Señalaba en mi último artículo que el Covid-19 puede estar avivando sentimientos nacionalistas por todo el mundo. Sin embargo, entendido como una doctrina política que reivindica el derecho de una nacionalidad a la reafirmación de su propia personalidad mediante la autodeterminación política, el nacionalismo puede no tratarse más que de un subproducto de la crisis que vivimos, y limitado a algunos países y contextos. En cambio, podemos estar seguros de que lo que sí está reafirmándose es el estatismo. A la actualidad política me remito.

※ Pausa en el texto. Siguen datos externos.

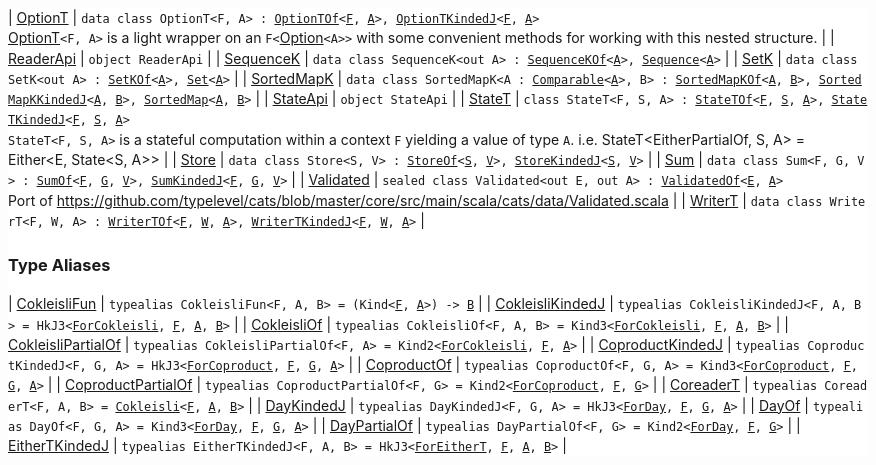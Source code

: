 | [OptionT](-option-t/index.html) | `data class OptionT<F, A> : `[`OptionTOf`](-option-t-of.html)`<`[`F`](-option-t/index.html#F)`, `[`A`](-option-t/index.html#A)`>, `[`OptionTKindedJ`](-option-t-kinded-j.html)`<`[`F`](-option-t/index.html#F)`, `[`A`](-option-t/index.html#A)`>`<br>[OptionT](-option-t/index.html)`<F, A>` is a light wrapper on an `F<`[Option](#)`<A>>` with some convenient methods for working with this nested structure. |
| [ReaderApi](-reader-api/index.html) | `object ReaderApi` |
| [SequenceK](-sequence-k/index.html) | `data class SequenceK<out A> : `[`SequenceKOf`](-sequence-k-of.html)`<`[`A`](-sequence-k/index.html#A)`>, `[`Sequence`](https://kotlinlang.org/api/latest/jvm/stdlib/kotlin.sequences/-sequence/index.html)`<`[`A`](-sequence-k/index.html#A)`>` |
| [SetK](-set-k/index.html) | `data class SetK<out A> : `[`SetKOf`](-set-k-of.html)`<`[`A`](-set-k/index.html#A)`>, `[`Set`](https://kotlinlang.org/api/latest/jvm/stdlib/kotlin.collections/-set/index.html)`<`[`A`](-set-k/index.html#A)`>` |
| [SortedMapK](-sorted-map-k/index.html) | `data class SortedMapK<A : `[`Comparable`](https://kotlinlang.org/api/latest/jvm/stdlib/kotlin/-comparable/index.html)`<`[`A`](-sorted-map-k/index.html#A)`>, B> : `[`SortedMapKOf`](-sorted-map-k-of.html)`<`[`A`](-sorted-map-k/index.html#A)`, `[`B`](-sorted-map-k/index.html#B)`>, `[`SortedMapKKindedJ`](-sorted-map-k-kinded-j.html)`<`[`A`](-sorted-map-k/index.html#A)`, `[`B`](-sorted-map-k/index.html#B)`>, `[`SortedMap`](-sorted-map.html)`<`[`A`](-sorted-map-k/index.html#A)`, `[`B`](-sorted-map-k/index.html#B)`>` |
| [StateApi](-state-api/index.html) | `object StateApi` |
| [StateT](-state-t/index.html) | `class StateT<F, S, A> : `[`StateTOf`](-state-t-of.html)`<`[`F`](-state-t/index.html#F)`, `[`S`](-state-t/index.html#S)`, `[`A`](-state-t/index.html#A)`>, `[`StateTKindedJ`](-state-t-kinded-j.html)`<`[`F`](-state-t/index.html#F)`, `[`S`](-state-t/index.html#S)`, `[`A`](-state-t/index.html#A)`>`<br>`StateT<F, S, A>` is a stateful computation within a context `F` yielding a value of type `A`. i.e. StateT&lt;EitherPartialOf, S, A&gt; = Either&lt;E, State&lt;S, A&gt;&gt; |
| [Store](-store/index.html) | `data class Store<S, V> : `[`StoreOf`](-store-of.html)`<`[`S`](-store/index.html#S)`, `[`V`](-store/index.html#V)`>, `[`StoreKindedJ`](-store-kinded-j.html)`<`[`S`](-store/index.html#S)`, `[`V`](-store/index.html#V)`>` |
| [Sum](-sum/index.html) | `data class Sum<F, G, V> : `[`SumOf`](-sum-of.html)`<`[`F`](-sum/index.html#F)`, `[`G`](-sum/index.html#G)`, `[`V`](-sum/index.html#V)`>, `[`SumKindedJ`](-sum-kinded-j.html)`<`[`F`](-sum/index.html#F)`, `[`G`](-sum/index.html#G)`, `[`V`](-sum/index.html#V)`>` |
| [Validated](-validated/index.html) | `sealed class Validated<out E, out A> : `[`ValidatedOf`](-validated-of.html)`<`[`E`](-validated/index.html#E)`, `[`A`](-validated/index.html#A)`>`<br>Port of https://github.com/typelevel/cats/blob/master/core/src/main/scala/cats/data/Validated.scala |
| [WriterT](-writer-t/index.html) | `data class WriterT<F, W, A> : `[`WriterTOf`](-writer-t-of.html)`<`[`F`](-writer-t/index.html#F)`, `[`W`](-writer-t/index.html#W)`, `[`A`](-writer-t/index.html#A)`>, `[`WriterTKindedJ`](-writer-t-kinded-j.html)`<`[`F`](-writer-t/index.html#F)`, `[`W`](-writer-t/index.html#W)`, `[`A`](-writer-t/index.html#A)`>` |

### Type Aliases

| [CokleisliFun](-cokleisli-fun.html) | `typealias CokleisliFun<F, A, B> = (Kind<`[`F`](-cokleisli-fun.html#F)`, `[`A`](-cokleisli-fun.html#A)`>) -> `[`B`](-cokleisli-fun.html#B) |
| [CokleisliKindedJ](-cokleisli-kinded-j.html) | `typealias CokleisliKindedJ<F, A, B> = HkJ3<`[`ForCokleisli`](-for-cokleisli.html)`, `[`F`](-cokleisli-kinded-j.html#F)`, `[`A`](-cokleisli-kinded-j.html#A)`, `[`B`](-cokleisli-kinded-j.html#B)`>` |
| [CokleisliOf](-cokleisli-of.html) | `typealias CokleisliOf<F, A, B> = Kind3<`[`ForCokleisli`](-for-cokleisli.html)`, `[`F`](-cokleisli-of.html#F)`, `[`A`](-cokleisli-of.html#A)`, `[`B`](-cokleisli-of.html#B)`>` |
| [CokleisliPartialOf](-cokleisli-partial-of.html) | `typealias CokleisliPartialOf<F, A> = Kind2<`[`ForCokleisli`](-for-cokleisli.html)`, `[`F`](-cokleisli-partial-of.html#F)`, `[`A`](-cokleisli-partial-of.html#A)`>` |
| [CoproductKindedJ](-coproduct-kinded-j.html) | `typealias CoproductKindedJ<F, G, A> = HkJ3<`[`ForCoproduct`](-for-coproduct.html)`, `[`F`](-coproduct-kinded-j.html#F)`, `[`G`](-coproduct-kinded-j.html#G)`, `[`A`](-coproduct-kinded-j.html#A)`>` |
| [CoproductOf](-coproduct-of.html) | `typealias CoproductOf<F, G, A> = Kind3<`[`ForCoproduct`](-for-coproduct.html)`, `[`F`](-coproduct-of.html#F)`, `[`G`](-coproduct-of.html#G)`, `[`A`](-coproduct-of.html#A)`>` |
| [CoproductPartialOf](-coproduct-partial-of.html) | `typealias CoproductPartialOf<F, G> = Kind2<`[`ForCoproduct`](-for-coproduct.html)`, `[`F`](-coproduct-partial-of.html#F)`, `[`G`](-coproduct-partial-of.html#G)`>` |
| [CoreaderT](-coreader-t.html) | `typealias CoreaderT<F, A, B> = `[`Cokleisli`](-cokleisli/index.html)`<`[`F`](-coreader-t.html#F)`, `[`A`](-coreader-t.html#A)`, `[`B`](-coreader-t.html#B)`>` |
| [DayKindedJ](-day-kinded-j.html) | `typealias DayKindedJ<F, G, A> = HkJ3<`[`ForDay`](-for-day.html)`, `[`F`](-day-kinded-j.html#F)`, `[`G`](-day-kinded-j.html#G)`, `[`A`](-day-kinded-j.html#A)`>` |
| [DayOf](-day-of.html) | `typealias DayOf<F, G, A> = Kind3<`[`ForDay`](-for-day.html)`, `[`F`](-day-of.html#F)`, `[`G`](-day-of.html#G)`, `[`A`](-day-of.html#A)`>` |
| [DayPartialOf](-day-partial-of.html) | `typealias DayPartialOf<F, G> = Kind2<`[`ForDay`](-for-day.html)`, `[`F`](-day-partial-of.html#F)`, `[`G`](-day-partial-of.html#G)`>` |
| [EitherTKindedJ](-either-t-kinded-j.html) | `typealias EitherTKindedJ<F, A, B> = HkJ3<`[`ForEitherT`](-for-either-t.html)`, `[`F`](-either-t-kinded-j.html#F)`, `[`A`](-either-t-kinded-j.html#A)`, `[`B`](-either-t-kinded-j.html#B)`>` |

Y esto sucede, como también apuntaba, por dos motivos fundamentales. Por un lado, porque la arquitectura internacional (y europea) en la que muchos habían depositado sus esperanzas vuelve a resquebrajarse ante una situación adversa, poniendo de relieve su fragilidad, ineficiencia, o pura y simple inoperancia. Por otro, por lo efectivo de la respuesta de cada país en lo relativo a la adopción de medidas ad hoc encaminadas a plantar cara y vencer a la pandemia.
Este risorgimento del Estado-nación ha tenido una espectacular acogida por parte de una amplísima mayoría de la población, al margen de su color político o su sesgo ideológico. En líneas generales, el abrazo a las medidas intervencionistas de cierre de fronteras, etc., por parte de la izquierda se ha visto con gran normalidad, así como el protagonizado por la derecha, pues está escrito en su ADN. Sin embargo, el apoyo de conocidos pensadores y estadistas liberales ha recibido fuertes críticas, las cuales aspiraban a denunciar la incongruencia del argumentario liberal, que, habitualmente, aboga por relegar el Estado a umbrales ínfimos y, en cambio, cuando las circunstancias apremian, reclama el auxilio estatal. No obstante, digo “aspiraban”, dado que lo único que han puesto de manifiesto ha sido su ignorancia sobre aquello que pretendían reprobar.
Y es que, del pensamiento liberal clásico (no así del ideario de otras tribus liberales) se puede extraer alguna conclusión de cara a lidiar con una pandemia como la que nos asola. No parece evidente, quizá, y eso habla del problema de centrarnos casi siempre en la libertad económica, dejando de lado muchos otros aspectos de este riquísimo legado teórico-político. Así, desde la óptica liberal clásica, el Estado ha de existir, principalmente (algunos dirán que en exclusiva), para defender la vida, la libertad y la propiedad privada de sus ciudadanos, en ese estricto orden.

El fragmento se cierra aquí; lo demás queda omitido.